Daniel Barnz, the director of “Won’t Back Down,” continues to insist in various forums, most recently in an article he wrote for Huffington Post, that the movie is not anti-union. It’s just a good story. It has no political agenda. It has nothing to do with the rightwing sponsored “parent trigger” law that it celebrates. It is not a vehicle for union-bashing and privatization of public education. It is nothing like the anti-union documentary (“Waiting for ‘Superman'”) that his producer sponsored two years ago.

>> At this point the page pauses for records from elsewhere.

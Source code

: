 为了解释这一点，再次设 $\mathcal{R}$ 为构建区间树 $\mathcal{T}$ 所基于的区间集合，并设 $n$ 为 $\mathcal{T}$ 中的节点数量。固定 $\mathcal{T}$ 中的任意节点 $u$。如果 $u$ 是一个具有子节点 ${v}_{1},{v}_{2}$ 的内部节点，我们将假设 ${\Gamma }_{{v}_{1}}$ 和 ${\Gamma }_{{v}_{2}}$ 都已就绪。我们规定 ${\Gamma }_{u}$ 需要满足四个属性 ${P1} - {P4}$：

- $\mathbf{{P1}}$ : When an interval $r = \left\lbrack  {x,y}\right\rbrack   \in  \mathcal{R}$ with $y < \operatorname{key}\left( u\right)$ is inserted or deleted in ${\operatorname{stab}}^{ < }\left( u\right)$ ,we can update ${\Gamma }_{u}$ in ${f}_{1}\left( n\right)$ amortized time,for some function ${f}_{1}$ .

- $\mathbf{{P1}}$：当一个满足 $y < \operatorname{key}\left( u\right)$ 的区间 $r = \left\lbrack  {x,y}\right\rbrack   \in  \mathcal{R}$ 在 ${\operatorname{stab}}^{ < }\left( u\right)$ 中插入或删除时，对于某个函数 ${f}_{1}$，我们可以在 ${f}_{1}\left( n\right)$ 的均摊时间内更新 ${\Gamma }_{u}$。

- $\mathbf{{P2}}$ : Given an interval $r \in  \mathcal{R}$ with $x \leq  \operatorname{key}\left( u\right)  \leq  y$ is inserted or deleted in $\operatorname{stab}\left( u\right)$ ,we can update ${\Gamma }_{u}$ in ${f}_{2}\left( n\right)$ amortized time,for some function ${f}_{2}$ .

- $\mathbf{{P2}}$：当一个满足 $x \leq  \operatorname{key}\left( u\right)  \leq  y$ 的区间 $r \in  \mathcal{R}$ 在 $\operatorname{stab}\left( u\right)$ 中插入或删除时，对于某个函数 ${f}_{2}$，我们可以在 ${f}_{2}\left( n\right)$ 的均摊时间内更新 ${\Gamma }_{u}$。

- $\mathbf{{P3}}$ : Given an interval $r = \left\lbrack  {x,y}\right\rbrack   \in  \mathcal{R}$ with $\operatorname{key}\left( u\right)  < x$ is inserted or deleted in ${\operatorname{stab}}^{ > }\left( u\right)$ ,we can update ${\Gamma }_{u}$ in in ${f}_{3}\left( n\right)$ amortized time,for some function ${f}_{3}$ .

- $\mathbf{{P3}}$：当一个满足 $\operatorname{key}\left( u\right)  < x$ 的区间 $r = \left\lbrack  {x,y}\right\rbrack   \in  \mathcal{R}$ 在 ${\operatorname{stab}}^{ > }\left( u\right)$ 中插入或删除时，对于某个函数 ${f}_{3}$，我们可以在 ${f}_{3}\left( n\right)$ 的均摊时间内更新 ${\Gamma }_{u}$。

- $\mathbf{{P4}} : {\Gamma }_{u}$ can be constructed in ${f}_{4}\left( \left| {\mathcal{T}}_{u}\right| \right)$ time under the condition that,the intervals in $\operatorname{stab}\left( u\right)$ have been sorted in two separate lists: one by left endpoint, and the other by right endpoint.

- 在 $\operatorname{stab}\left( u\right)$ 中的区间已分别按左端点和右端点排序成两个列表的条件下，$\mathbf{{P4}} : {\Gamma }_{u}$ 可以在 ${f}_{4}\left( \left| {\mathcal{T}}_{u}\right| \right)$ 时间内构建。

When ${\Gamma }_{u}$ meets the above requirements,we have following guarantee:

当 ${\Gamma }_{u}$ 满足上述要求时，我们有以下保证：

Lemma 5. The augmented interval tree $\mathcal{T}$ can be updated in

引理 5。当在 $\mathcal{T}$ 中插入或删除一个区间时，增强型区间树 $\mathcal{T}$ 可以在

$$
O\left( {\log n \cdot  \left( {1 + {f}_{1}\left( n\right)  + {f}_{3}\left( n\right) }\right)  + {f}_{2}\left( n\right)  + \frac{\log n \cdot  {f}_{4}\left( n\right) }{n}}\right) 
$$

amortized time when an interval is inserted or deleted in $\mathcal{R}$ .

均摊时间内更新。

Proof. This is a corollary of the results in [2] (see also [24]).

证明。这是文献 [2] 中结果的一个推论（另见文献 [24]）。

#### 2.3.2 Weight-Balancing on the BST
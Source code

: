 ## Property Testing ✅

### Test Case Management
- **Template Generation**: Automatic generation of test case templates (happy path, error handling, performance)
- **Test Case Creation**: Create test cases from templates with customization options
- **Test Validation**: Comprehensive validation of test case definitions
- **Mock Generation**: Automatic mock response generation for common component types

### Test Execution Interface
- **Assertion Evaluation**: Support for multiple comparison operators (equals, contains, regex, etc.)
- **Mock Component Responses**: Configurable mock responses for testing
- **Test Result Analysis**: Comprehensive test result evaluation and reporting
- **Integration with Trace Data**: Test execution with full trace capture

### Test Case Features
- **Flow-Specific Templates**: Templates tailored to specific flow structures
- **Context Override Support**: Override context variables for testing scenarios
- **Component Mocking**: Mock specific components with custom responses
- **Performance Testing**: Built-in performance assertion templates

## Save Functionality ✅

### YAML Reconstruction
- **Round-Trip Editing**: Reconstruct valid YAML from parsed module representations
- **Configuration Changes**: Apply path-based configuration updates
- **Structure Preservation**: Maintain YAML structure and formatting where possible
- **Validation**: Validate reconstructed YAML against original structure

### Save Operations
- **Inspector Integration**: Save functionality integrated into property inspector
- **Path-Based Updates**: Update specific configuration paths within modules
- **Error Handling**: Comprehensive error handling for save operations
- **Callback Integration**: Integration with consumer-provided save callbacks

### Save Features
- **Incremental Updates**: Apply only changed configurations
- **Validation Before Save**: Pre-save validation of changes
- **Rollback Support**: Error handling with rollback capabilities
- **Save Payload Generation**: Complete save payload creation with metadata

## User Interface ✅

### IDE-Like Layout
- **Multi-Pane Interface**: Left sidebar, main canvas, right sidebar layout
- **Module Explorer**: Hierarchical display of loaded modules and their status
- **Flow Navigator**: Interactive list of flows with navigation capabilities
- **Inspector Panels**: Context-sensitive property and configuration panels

The review of the film in the New York Times, written by a regular movie reviewer, not a union shill or an angry parent, calls the movie for what it is:

…“Won’t Back Down” ultimately has no use for nuance, and its third act is a mighty cataract of speechifying and breathless plot turns that strip the narrative down to its Manichaean core. Once teachers give up job security and guaranteed benefits, learning disabilities will be cured, pencils will stop breaking and the gray skies of Pittsburgh will glow with sunshine.

A.O. Scott, the reviewer, says that this movie is evidence that Hollywood is not a “liberal propaganda factory.” The odd thing about the movie is that everyone in it belongs to a union, even as they portray the teachers’ union as the villain.

Did you read that, Mr. Barnz?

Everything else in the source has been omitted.